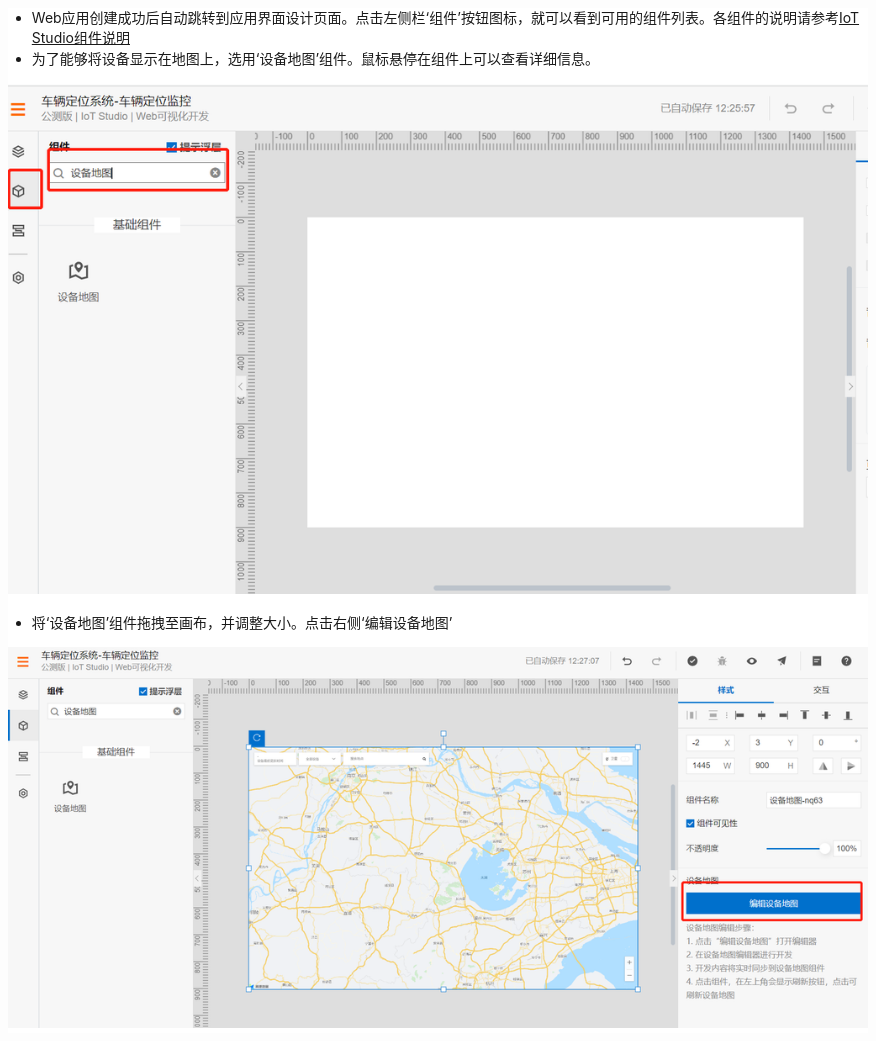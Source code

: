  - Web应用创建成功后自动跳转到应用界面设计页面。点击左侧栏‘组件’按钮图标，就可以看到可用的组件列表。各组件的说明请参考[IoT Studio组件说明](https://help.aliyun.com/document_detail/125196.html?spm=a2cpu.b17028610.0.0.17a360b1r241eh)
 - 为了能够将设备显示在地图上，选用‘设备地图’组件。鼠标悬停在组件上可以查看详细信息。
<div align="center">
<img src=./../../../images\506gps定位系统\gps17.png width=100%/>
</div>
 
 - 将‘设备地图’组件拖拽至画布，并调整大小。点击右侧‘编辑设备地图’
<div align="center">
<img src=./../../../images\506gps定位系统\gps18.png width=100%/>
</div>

:::::

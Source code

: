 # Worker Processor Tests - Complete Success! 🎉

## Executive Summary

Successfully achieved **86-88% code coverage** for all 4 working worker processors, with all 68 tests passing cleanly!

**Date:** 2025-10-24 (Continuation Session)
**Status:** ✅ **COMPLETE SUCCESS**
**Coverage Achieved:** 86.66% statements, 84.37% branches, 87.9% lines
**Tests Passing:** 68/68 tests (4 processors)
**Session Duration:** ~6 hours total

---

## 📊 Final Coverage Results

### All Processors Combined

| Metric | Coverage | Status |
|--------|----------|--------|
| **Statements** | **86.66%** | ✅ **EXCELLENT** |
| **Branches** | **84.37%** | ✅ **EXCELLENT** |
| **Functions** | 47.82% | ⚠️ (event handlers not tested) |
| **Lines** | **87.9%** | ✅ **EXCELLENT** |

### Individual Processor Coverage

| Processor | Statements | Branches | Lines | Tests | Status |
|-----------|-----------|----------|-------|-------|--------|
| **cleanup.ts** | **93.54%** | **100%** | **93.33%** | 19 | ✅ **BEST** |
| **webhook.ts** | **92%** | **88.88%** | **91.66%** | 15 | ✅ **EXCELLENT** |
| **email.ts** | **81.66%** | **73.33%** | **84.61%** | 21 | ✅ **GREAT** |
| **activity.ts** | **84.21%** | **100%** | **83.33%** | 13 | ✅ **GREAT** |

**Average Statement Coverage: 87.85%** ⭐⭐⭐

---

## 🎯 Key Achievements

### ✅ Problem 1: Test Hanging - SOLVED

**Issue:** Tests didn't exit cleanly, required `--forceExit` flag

:::::

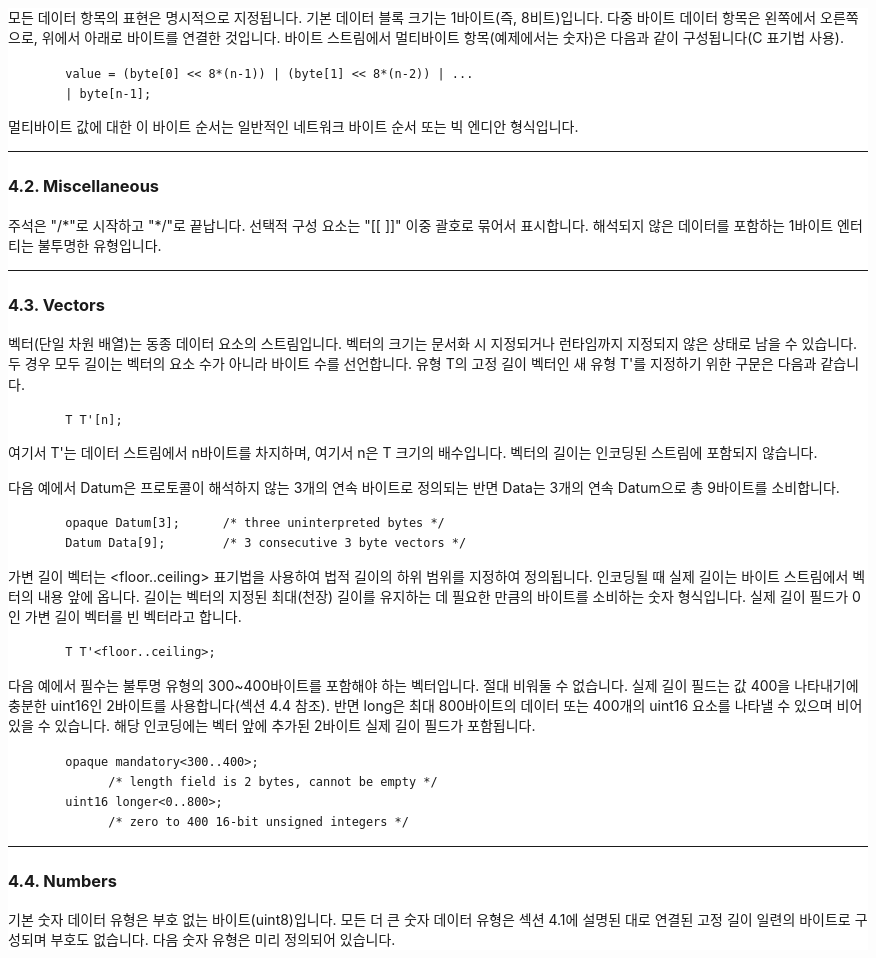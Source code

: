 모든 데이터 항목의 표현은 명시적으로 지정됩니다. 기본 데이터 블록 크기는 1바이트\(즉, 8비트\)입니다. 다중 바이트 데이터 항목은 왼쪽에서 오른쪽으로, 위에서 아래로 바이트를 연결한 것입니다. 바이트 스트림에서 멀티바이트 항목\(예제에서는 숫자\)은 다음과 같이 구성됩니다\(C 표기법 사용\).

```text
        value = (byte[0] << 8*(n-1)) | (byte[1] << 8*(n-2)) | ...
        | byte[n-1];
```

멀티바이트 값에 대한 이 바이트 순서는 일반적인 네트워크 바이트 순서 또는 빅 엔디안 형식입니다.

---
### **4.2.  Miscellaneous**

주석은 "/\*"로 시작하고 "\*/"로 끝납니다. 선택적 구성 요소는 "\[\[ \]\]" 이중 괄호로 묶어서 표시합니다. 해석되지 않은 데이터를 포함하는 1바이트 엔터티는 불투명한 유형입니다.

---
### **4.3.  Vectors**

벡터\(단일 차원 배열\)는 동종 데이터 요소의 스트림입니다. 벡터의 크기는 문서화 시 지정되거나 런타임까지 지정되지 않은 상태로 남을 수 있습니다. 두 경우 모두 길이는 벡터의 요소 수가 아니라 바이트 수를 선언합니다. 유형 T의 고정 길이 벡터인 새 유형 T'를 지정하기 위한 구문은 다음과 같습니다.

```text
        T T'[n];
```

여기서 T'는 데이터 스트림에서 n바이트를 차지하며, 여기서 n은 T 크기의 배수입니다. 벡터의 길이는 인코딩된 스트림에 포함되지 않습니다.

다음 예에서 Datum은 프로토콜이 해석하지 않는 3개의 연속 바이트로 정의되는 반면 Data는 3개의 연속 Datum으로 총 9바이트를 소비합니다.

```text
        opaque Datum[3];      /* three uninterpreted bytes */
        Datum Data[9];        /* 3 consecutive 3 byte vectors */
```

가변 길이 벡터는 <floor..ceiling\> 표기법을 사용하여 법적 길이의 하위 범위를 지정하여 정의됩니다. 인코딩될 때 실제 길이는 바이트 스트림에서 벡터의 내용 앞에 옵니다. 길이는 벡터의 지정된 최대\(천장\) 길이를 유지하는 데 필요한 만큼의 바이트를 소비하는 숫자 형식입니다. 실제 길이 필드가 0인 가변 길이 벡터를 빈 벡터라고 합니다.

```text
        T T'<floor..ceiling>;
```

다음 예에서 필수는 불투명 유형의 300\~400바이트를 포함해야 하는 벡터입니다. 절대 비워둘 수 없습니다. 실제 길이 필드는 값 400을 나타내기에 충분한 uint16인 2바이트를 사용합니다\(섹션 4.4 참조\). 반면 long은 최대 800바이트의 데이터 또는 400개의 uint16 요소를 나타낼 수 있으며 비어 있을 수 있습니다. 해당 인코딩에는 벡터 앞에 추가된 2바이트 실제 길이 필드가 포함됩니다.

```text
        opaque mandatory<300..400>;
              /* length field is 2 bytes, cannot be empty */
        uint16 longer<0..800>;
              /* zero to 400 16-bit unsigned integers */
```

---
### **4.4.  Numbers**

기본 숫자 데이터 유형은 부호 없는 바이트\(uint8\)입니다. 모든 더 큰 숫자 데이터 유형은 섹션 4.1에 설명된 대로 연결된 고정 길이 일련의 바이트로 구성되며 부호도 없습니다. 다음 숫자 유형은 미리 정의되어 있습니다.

:::::

Task prompt -> Going through the data above, state how many lines include the word "floor"; only that number is needed.

Answer -> 2